Professor
Nick Jennings
Department of Electronics and Computer Science, University of
Southampton
Email: nrj@ecs.soton.ac.uk
Web: click
here
Nick Jennings
is Professor of Computer Science in the Department of Electronics
and Computer Science (one of only 6 computer science departments
in the country to get the top rating of 5* for its research) at
Southampton University where he carries out basic and applied
research in agent-based computing. He is head of the Intelligence,
Agents, Multimedia Group (which consists of some 80 research staff
and postgraduate students) and is also the Chief Scientific Officer
for lost wax.
Professor
Jennings helped pioneer the use of agent-based techniques for
real-world applications; developing systems in the domains of:
process control, business process management (agent-enabled workflow),
e-commerce, telecommunications network management, virtual laboratories,
and scientific data interpretation. The early systems represent
some of the first real-world applications of multiagent technology.

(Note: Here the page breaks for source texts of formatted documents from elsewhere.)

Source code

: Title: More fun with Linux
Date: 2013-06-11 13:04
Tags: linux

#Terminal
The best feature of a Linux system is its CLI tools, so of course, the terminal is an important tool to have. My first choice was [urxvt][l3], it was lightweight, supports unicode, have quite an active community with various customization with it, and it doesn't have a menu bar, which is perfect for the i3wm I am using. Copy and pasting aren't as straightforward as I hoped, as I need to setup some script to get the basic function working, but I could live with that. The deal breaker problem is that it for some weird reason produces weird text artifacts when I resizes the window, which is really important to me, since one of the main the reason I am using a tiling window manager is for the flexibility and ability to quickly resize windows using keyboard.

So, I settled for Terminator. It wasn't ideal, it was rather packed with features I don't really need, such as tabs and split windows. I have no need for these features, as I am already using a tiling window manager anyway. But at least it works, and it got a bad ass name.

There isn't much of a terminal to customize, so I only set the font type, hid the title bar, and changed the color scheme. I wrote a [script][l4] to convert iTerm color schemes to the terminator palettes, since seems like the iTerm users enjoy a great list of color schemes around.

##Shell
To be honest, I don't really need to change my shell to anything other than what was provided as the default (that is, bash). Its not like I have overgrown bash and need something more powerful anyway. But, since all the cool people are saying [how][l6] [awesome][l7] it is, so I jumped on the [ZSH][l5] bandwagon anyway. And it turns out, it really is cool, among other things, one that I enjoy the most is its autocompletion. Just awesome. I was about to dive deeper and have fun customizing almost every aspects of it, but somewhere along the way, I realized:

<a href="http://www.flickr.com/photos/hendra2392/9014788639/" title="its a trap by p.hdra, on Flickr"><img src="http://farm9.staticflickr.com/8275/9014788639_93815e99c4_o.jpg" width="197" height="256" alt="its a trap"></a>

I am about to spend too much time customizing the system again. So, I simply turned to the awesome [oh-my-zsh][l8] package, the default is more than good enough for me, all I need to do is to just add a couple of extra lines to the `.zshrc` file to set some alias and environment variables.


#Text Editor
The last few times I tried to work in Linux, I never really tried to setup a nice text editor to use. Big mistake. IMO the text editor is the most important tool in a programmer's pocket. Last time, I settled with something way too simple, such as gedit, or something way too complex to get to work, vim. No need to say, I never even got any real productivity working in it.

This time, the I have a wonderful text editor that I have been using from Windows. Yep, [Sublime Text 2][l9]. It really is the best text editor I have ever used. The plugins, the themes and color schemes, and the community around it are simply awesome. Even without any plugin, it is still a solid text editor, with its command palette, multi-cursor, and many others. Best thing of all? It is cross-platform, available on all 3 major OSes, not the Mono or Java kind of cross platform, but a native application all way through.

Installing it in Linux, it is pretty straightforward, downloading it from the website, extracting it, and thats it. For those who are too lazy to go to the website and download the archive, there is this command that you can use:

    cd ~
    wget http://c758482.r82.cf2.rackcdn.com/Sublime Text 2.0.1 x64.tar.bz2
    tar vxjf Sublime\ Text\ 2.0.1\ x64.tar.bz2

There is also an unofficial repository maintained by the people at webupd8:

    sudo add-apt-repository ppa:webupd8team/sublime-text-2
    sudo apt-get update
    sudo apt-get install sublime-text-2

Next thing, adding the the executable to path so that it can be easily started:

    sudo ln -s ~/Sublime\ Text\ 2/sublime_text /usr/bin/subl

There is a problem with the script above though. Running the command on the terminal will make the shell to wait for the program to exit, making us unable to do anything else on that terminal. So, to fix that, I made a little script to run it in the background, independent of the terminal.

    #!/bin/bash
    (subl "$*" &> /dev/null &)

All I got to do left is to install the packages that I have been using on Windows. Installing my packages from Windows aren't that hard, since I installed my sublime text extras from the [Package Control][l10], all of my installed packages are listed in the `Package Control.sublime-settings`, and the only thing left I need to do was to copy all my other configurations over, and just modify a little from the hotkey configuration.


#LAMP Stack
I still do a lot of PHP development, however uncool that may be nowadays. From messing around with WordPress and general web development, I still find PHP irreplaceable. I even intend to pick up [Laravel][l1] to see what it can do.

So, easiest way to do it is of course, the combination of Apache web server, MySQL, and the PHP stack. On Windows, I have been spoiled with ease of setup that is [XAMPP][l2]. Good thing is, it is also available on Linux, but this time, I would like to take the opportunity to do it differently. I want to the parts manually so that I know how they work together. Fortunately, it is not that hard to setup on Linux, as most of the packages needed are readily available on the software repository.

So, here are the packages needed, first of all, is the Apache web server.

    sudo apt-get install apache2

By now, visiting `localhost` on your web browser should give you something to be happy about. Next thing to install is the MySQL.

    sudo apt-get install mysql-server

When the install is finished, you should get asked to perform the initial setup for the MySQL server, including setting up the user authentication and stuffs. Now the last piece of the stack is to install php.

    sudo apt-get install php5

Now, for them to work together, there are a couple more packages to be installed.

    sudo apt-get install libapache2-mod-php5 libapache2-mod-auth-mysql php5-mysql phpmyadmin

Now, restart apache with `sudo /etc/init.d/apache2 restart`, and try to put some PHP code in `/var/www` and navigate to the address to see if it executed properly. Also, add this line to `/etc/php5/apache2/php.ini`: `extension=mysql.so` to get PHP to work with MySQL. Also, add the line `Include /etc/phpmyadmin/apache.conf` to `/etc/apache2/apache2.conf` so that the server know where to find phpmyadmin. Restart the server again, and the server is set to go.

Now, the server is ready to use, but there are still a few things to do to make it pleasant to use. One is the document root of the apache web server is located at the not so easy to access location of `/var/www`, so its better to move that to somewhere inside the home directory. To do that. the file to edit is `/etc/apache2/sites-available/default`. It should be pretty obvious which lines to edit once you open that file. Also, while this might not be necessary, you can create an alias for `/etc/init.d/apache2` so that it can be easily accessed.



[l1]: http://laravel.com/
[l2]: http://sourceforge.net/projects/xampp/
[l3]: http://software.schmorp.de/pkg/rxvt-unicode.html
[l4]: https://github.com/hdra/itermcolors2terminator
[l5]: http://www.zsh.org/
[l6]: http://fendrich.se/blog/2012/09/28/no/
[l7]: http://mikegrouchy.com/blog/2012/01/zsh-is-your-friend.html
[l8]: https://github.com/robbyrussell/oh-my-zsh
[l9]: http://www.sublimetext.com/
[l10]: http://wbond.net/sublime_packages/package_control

This application-oriented experience highlighted the need to focus
research attention on the field of agent-based software engineering
where he developed the Gaia methodology. On the theoretical side,
he has made contributions to the areas of automated negotiation
and auctions, cooperative problem solving, and socially rational
decision making.
Professor
Jennings has been an invited speaker at numerous national and
international conferences (including: IJCAI, OOPSLA, ICMAS, PRICAI),
he initiated two major international conferences (The Practical
Application of Agents and Multi-Agent Systems (PAAM) and Autonomous
Agents), and initiated the Agent Theories, Architectures and Languages
(ATAL) workshop series. He is the founding Editor-in-Chief of
the International Journal of Autonomous Agents and Multi-Agent
Systems, a member of the scientific advisory boards of Frictionless
Commerce, Sheads! and the German AI Institute (DFKI), a steering
committee member of the International Conference on Autonomous
Agents, the ATAL workshop, and the UK Multi-Agent Systems Workshop
(UKMAS), a series editor for Springer-Verlag's Agent Technology
series, a member of the management committee of AgentLink (the
European network of excellence in agent-based computing), and
a founding director of the International Foundation for Multi-Agent
Systems. He has published some 150 articles on various facets
of agent-based computing, holds 2 patents (3 more pending), written
one monograph, and co-edited five books. He is in the top 175
most cited computer scientists (out of 600,000) according to the
citeseer digital library.
He was the
recipient of the Computers and Thought Award (the premier award
for a young AI scientist) in 1999 for his contributions to practical
agent architectures and applications of multi-agent systems (this
is the first time in the Award's 30 year history that it has been
given to someone based in Europe) and the receipient of an IEE
Achievement Medal in 2000 for his work on agent-based computing.